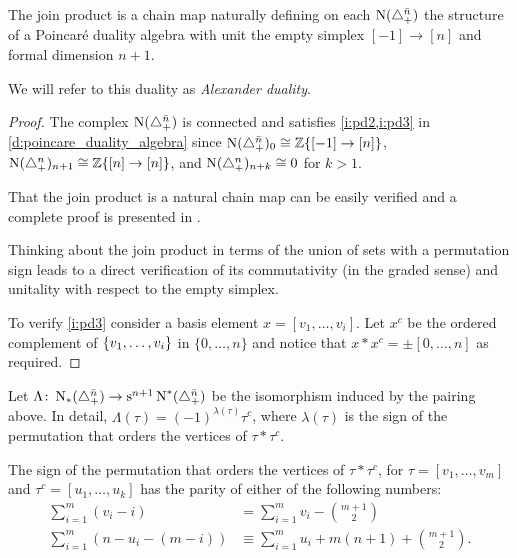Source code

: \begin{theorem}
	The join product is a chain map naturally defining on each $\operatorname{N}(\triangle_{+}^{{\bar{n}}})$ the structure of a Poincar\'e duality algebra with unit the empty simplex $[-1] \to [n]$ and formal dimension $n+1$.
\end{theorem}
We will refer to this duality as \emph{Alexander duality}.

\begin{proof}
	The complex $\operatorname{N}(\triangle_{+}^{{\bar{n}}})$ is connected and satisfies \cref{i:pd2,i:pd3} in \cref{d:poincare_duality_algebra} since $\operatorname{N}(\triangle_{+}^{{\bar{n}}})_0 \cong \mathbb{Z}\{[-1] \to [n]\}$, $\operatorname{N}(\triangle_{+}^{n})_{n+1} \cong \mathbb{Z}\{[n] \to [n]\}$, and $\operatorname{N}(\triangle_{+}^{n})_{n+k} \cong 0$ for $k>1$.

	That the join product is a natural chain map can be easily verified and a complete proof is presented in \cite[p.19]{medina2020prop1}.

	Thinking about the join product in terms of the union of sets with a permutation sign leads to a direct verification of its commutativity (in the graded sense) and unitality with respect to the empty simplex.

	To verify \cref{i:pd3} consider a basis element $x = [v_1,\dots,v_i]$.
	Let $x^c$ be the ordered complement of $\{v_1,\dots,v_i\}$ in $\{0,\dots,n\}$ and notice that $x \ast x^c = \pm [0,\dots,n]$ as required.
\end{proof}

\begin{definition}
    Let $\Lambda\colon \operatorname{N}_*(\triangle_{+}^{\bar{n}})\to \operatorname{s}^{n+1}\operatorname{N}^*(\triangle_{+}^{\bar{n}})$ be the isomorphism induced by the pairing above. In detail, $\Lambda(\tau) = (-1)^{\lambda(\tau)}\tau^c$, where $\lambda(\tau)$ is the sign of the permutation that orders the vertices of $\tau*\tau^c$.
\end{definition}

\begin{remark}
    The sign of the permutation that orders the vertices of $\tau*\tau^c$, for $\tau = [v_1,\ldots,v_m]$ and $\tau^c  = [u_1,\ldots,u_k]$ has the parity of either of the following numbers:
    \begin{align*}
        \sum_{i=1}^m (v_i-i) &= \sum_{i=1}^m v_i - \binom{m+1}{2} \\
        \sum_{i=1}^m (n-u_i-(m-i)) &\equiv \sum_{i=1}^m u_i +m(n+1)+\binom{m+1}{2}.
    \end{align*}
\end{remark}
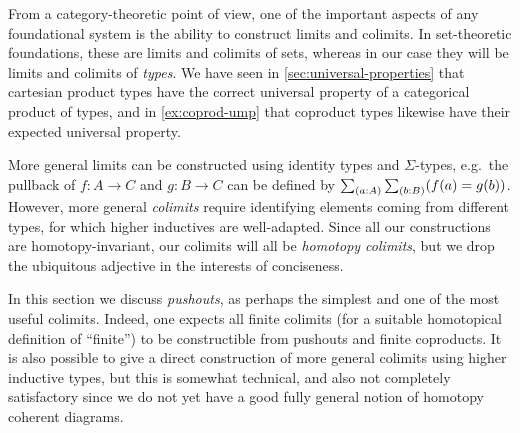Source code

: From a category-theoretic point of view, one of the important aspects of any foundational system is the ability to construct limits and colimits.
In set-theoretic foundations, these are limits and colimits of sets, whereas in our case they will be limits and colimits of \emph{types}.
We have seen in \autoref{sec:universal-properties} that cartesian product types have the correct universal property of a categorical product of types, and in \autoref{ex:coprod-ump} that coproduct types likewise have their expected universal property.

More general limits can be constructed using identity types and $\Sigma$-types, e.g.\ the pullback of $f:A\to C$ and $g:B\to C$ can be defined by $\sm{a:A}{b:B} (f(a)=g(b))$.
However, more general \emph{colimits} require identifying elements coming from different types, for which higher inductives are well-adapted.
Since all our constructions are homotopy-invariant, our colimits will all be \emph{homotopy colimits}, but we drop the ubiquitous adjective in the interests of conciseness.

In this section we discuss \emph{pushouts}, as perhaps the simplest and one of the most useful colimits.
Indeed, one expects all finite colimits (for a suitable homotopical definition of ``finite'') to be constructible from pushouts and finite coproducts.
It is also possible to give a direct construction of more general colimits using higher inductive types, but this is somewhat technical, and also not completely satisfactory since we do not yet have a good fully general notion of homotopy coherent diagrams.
* * * * * * * * *
> **WHAT THE TASK REQUIRES**
From the line containing "We have seen" down to the final line of the records above, copy everything exactly and include nothing else.

> **TASK ANSWER**
We have seen in \autoref{sec:universal-properties} that cartesian product types have the correct universal property of a categorical product of types, and in \autoref{ex:coprod-ump} that coproduct types likewise have their expected universal property.

More general limits can be constructed using identity types and $\Sigma$-types, e.g.\ the pullback of $f:A\to C$ and $g:B\to C$ can be defined by $\sm{a:A}{b:B} (f(a)=g(b))$.
However, more general \emph{colimits} require identifying elements coming from different types, for which higher inductives are well-adapted.
Since all our constructions are homotopy-invariant, our colimits will all be \emph{homotopy colimits}, but we drop the ubiquitous adjective in the interests of conciseness.

In this section we discuss \emph{pushouts}, as perhaps the simplest and one of the most useful colimits.
Indeed, one expects all finite colimits (for a suitable homotopical definition of ``finite'') to be constructible from pushouts and finite coproducts.
It is also possible to give a direct construction of more general colimits using higher inductive types, but this is somewhat technical, and also not completely satisfactory since we do not yet have a good fully general notion of homotopy coherent diagrams.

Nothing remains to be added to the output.